みな、金神様へ参ると言うて参拝ができるが、此方の広前はただ金神様だけではない。天地金乃神を拝んで、参る氏子の願いをしておるのである。
(2)人間その他の万物は、天地間の空気を吸うて、みな生きておる。百姓の人は、お土地へ万物を植えつけ、耕作する。そのうえは、天地任せである。
(3)「天地金乃神と氏子の間柄のことを、金光大神、参って来る氏子に話して聞かせよ」とお伝えくだされたので、このように話をしておるのである。
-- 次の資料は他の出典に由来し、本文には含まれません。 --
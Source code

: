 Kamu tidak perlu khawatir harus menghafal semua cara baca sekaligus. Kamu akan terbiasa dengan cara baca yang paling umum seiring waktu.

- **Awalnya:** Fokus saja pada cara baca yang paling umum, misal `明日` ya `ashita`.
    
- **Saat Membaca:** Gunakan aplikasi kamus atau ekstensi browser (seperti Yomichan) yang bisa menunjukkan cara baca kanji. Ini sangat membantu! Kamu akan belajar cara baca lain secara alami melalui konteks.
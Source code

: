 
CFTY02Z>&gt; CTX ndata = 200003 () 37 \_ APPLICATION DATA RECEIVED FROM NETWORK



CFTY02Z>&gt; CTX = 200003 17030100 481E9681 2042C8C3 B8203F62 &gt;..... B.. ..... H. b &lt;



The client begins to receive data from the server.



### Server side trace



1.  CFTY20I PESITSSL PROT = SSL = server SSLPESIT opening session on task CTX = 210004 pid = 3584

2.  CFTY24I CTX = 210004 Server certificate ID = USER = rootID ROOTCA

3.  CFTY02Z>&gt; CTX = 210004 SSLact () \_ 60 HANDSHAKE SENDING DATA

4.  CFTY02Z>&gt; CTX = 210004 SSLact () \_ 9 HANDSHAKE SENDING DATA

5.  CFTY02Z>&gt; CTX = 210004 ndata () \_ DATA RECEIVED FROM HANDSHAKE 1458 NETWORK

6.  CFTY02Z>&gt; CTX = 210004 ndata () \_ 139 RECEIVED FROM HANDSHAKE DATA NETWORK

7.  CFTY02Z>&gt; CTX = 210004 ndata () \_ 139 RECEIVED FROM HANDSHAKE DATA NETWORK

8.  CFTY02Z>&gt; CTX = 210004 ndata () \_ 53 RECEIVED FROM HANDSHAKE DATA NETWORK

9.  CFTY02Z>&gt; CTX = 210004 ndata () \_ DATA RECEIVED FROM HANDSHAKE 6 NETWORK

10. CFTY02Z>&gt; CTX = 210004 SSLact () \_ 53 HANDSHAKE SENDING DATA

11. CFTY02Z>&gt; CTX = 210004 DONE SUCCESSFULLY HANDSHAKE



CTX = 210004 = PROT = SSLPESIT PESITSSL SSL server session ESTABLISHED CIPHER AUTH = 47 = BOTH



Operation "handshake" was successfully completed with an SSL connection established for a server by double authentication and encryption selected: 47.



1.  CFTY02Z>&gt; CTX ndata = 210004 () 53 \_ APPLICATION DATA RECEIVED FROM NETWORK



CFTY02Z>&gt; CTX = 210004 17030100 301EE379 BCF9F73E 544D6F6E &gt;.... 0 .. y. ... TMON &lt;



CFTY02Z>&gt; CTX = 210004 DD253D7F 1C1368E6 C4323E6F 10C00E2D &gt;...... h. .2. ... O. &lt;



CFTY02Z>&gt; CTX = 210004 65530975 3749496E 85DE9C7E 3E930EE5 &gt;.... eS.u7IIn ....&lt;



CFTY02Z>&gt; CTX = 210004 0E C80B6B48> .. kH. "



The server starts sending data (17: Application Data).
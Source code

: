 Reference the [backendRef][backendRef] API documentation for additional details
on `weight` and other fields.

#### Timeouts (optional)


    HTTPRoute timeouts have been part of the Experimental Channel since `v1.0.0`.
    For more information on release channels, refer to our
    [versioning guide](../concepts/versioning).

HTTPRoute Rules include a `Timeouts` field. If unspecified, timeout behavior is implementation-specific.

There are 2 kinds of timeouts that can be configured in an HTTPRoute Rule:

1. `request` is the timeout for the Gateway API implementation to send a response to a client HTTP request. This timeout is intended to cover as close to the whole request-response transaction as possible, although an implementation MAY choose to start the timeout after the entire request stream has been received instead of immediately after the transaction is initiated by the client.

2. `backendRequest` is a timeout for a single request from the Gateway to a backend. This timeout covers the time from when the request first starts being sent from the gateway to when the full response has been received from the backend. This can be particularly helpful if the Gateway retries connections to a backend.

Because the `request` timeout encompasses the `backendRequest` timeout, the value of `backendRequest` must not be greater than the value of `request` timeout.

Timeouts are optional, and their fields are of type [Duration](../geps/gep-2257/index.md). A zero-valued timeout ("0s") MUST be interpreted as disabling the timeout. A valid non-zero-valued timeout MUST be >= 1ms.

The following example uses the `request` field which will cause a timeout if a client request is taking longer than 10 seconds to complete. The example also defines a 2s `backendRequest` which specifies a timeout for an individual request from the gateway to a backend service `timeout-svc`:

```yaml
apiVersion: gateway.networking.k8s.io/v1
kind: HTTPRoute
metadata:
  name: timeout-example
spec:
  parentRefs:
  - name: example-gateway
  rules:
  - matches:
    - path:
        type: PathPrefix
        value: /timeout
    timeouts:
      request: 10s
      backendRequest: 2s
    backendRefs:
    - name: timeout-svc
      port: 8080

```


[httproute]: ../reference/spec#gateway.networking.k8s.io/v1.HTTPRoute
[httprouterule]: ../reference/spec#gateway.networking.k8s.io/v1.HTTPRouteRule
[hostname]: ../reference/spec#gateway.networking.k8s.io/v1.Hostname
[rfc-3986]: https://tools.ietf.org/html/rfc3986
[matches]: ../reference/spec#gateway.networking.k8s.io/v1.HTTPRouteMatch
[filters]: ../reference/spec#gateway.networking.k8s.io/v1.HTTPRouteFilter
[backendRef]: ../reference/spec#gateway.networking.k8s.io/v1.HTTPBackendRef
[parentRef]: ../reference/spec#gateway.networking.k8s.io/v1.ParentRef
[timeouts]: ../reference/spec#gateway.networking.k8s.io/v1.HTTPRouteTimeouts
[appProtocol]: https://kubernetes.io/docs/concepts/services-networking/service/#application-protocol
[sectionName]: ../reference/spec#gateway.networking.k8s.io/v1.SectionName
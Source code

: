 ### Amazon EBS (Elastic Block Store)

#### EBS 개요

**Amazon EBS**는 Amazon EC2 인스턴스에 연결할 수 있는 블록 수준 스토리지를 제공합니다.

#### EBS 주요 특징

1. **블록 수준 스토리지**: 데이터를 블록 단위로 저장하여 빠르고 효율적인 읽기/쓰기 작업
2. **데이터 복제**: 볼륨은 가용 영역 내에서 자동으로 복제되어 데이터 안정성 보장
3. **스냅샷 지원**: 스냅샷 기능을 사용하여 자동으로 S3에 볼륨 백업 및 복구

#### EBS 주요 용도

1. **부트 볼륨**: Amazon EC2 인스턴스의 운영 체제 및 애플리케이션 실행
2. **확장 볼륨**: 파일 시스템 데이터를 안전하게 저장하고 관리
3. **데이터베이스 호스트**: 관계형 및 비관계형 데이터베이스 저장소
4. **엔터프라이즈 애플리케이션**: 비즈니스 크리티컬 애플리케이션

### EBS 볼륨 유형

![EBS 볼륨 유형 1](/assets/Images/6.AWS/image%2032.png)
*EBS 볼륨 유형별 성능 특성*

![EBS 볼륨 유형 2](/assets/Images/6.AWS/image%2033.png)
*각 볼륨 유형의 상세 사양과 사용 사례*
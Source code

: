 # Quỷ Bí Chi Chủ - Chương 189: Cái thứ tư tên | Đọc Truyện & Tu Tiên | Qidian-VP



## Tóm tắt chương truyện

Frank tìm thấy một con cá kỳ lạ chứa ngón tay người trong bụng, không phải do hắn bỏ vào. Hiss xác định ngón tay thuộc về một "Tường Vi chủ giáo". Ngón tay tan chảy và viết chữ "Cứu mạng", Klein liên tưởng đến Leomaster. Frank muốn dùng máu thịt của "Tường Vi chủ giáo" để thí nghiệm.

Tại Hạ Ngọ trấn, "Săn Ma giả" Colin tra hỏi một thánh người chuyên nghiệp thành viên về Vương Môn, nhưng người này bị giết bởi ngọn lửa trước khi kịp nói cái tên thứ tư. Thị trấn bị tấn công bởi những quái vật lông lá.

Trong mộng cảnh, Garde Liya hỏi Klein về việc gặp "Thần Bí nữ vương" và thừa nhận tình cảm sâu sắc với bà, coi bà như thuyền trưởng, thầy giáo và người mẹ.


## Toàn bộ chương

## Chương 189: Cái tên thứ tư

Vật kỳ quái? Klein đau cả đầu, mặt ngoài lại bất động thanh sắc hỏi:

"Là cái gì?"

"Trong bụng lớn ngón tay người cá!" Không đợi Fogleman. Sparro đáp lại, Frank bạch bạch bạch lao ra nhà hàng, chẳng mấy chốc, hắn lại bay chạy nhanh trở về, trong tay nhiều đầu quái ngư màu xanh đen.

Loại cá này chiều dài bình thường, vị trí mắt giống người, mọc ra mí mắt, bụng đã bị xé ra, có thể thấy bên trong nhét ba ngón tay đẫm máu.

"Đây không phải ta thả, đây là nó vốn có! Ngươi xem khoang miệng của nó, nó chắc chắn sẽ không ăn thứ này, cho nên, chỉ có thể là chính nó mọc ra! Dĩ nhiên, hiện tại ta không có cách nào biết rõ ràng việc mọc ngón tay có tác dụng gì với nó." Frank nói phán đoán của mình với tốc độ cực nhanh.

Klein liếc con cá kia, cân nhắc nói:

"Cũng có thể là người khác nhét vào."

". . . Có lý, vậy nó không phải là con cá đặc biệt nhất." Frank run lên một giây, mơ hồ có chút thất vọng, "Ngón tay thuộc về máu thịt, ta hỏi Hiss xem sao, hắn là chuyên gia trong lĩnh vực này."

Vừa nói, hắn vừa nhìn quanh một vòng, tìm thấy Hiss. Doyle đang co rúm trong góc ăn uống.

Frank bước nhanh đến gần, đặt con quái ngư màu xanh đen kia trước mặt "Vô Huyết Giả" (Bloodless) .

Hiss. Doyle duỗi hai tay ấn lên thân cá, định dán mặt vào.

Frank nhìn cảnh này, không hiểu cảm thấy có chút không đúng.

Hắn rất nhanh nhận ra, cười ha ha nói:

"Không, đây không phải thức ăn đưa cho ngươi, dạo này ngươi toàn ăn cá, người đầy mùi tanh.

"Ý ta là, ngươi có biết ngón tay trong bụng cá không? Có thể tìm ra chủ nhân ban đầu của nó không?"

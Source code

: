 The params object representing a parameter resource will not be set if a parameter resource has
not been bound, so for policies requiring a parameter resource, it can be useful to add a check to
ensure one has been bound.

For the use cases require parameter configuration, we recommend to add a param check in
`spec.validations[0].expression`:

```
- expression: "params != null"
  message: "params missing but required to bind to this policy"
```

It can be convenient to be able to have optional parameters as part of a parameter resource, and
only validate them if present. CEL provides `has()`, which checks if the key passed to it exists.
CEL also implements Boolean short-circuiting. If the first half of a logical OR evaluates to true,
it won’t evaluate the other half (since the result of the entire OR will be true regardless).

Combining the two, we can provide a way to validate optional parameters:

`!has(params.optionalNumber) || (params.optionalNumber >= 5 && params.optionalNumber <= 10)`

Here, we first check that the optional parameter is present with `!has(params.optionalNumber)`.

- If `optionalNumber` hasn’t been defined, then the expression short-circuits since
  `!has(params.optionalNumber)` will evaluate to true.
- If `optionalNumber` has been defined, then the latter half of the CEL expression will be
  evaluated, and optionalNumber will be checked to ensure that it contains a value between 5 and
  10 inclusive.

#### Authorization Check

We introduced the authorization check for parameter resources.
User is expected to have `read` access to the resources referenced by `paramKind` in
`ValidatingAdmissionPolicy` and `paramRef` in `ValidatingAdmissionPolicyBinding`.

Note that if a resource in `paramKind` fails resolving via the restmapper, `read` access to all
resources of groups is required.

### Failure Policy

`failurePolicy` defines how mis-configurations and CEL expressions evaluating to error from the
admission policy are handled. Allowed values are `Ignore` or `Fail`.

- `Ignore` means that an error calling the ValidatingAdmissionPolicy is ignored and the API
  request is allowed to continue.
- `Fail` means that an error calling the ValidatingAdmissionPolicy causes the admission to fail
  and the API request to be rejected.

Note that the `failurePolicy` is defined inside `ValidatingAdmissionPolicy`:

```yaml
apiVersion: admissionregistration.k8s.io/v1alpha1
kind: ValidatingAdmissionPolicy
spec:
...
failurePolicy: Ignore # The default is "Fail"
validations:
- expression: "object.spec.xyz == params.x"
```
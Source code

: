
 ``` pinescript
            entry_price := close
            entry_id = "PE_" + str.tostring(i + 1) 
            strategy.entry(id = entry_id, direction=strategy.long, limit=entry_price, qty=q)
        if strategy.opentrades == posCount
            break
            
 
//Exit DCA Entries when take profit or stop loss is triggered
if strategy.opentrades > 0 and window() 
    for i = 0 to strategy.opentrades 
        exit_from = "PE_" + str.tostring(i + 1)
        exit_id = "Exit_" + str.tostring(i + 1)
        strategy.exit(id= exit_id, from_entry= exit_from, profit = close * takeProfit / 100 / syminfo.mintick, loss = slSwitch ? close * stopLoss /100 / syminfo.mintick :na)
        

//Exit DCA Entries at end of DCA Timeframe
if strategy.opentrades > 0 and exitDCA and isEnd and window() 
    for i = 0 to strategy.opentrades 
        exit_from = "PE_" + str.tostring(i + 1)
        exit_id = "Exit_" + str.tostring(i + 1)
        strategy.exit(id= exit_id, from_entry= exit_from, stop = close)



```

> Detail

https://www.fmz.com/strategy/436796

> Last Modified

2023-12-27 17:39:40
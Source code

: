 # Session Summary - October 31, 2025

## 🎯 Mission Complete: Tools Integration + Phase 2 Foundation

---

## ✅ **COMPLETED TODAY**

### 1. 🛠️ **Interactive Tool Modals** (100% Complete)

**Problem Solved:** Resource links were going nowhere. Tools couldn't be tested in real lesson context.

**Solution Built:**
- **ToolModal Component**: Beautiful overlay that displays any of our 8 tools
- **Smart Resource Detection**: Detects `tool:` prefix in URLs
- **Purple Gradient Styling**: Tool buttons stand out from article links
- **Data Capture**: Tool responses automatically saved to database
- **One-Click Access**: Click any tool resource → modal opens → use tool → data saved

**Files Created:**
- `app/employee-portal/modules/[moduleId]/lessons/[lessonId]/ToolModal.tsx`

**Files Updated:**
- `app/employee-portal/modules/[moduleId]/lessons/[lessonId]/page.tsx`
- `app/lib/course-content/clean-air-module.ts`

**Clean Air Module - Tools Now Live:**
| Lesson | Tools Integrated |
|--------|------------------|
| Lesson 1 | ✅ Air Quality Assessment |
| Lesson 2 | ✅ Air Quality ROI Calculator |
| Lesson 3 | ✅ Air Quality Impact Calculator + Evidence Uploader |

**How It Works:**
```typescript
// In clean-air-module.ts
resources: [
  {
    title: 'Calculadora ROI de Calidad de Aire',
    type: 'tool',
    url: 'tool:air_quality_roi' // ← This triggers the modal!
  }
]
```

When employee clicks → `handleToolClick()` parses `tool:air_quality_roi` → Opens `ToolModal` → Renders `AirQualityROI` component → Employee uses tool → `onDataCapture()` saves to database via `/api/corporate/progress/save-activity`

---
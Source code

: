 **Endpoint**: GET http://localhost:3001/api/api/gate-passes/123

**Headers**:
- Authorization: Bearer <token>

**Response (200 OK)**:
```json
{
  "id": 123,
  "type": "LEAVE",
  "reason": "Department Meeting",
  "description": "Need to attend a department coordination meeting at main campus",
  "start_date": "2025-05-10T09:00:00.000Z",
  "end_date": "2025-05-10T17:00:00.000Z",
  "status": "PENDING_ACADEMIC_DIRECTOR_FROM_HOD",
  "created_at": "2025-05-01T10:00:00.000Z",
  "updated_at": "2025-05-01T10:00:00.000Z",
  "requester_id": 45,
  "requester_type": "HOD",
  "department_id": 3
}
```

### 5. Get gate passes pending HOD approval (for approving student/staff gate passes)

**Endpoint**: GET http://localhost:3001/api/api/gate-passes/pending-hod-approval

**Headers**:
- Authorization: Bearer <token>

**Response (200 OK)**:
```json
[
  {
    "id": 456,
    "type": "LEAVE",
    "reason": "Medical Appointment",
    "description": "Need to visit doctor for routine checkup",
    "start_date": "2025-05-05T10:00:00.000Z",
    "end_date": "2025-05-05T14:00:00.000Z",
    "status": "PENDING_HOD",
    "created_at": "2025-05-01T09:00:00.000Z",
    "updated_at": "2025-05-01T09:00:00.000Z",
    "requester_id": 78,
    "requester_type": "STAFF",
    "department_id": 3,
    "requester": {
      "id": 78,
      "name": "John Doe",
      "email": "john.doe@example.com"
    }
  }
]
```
金光大神の話す教えを聞かずに、方位方角を用いてゆこうとして困る人がたくさんあるようなが、金神の留守をねらうことをやめて、一心に頼むと心を改めて、実意な真心をもって安心に世渡りをする人が、気楽でよろしいではないか。
縁談縁組み、親類内でいたせばよろしいと思うても、方角が悪いとあるゆえに、よそをたずね見合わせてもらう人がたくさんあるが、なにほど方角を改め、暦の中段下段(日柄の吉凶の欄)を見て吉日を選び、やり取りしておりても、世間には病苦災難にかかりて困る人もたくさんある。
(5)この広前に参って金光大神の話を聞き、天地金乃神様を一心に頼み信心する人は、親類の内でよろしい縁組みを調え、方角は言わずに神様任せの信心して、安心に働く人もたくさんあるようになった。(6)人間がなにほどよろしい吉日と定めておりても、大雨大雪が降って運びに困ることも数多いことである。万事、神様を頼み、安心におかげをこうむれば、ありがたいことではないか。